> _Provided records_
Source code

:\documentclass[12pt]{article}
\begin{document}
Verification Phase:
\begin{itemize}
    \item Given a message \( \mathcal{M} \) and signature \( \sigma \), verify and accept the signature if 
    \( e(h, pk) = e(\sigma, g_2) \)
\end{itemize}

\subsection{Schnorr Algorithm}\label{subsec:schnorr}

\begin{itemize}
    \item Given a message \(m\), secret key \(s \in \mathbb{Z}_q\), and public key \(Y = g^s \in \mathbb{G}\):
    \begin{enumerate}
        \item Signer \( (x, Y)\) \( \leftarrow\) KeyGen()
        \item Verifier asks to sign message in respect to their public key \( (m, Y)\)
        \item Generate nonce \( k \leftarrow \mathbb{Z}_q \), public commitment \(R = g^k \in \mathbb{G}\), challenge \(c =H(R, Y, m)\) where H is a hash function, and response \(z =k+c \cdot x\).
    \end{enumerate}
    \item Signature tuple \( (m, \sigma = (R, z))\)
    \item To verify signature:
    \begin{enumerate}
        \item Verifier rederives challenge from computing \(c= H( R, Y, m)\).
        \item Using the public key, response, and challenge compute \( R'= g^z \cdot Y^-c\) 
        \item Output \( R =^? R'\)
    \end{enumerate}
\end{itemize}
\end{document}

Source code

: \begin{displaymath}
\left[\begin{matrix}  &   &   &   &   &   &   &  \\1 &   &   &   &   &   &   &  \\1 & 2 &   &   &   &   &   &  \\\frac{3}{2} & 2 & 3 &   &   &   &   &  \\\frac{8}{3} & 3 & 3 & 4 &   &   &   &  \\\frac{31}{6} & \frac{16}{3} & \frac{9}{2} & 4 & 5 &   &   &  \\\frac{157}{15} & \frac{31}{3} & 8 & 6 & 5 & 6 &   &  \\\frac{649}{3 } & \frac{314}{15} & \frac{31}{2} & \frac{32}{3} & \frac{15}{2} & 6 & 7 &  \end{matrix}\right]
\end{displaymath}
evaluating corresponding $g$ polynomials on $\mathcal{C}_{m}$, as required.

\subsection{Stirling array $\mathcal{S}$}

> _Assignment_
The task requires an exact copy of all the lines above.

> _Result for this exercise_
Source code

:\documentclass[12pt]{article}
\begin{document}
Verification Phase:
\begin{itemize}
    \item Given a message \( \mathcal{M} \) and signature \( \sigma \), verify and accept the signature if 
    \( e(h, pk) = e(\sigma, g_2) \)
\end{itemize}

\subsection{Schnorr Algorithm}\label{subsec:schnorr}

\begin{itemize}
    \item Given a message \(m\), secret key \(s \in \mathbb{Z}_q\), and public key \(Y = g^s \in \mathbb{G}\):
    \begin{enumerate}
        \item Signer \( (x, Y)\) \( \leftarrow\) KeyGen()
        \item Verifier asks to sign message in respect to their public key \( (m, Y)\)
        \item Generate nonce \( k \leftarrow \mathbb{Z}_q \), public commitment \(R = g^k \in \mathbb{G}\), challenge \(c =H(R, Y, m)\) where H is a hash function, and response \(z =k+c \cdot x\).
    \end{enumerate}
    \item Signature tuple \( (m, \sigma = (R, z))\)
    \item To verify signature:
    \begin{enumerate}
        \item Verifier rederives challenge from computing \(c= H( R, Y, m)\).
        \item Using the public key, response, and challenge compute \( R'= g^z \cdot Y^-c\) 
        \item Output \( R =^? R'\)
    \end{enumerate}
\end{itemize}
\end{document}

Source code

: \begin{displaymath}
\left[\begin{matrix}  &   &   &   &   &   &   &  \\1 &   &   &   &   &   &   &  \\1 & 2 &   &   &   &   &   &  \\\frac{3}{2} & 2 & 3 &   &   &   &   &  \\\frac{8}{3} & 3 & 3 & 4 &   &   &   &  \\\frac{31}{6} & \frac{16}{3} & \frac{9}{2} & 4 & 5 &   &   &  \\\frac{157}{15} & \frac{31}{3} & 8 & 6 & 5 & 6 &   &  \\\frac{649}{3 } & \frac{314}{15} & \frac{31}{2} & \frac{32}{3} & \frac{15}{2} & 6 & 7 &  \end{matrix}\right]
\end{displaymath}
evaluating corresponding $g$ polynomials on $\mathcal{C}_{m}$, as required.

\subsection{Stirling array $\mathcal{S}$}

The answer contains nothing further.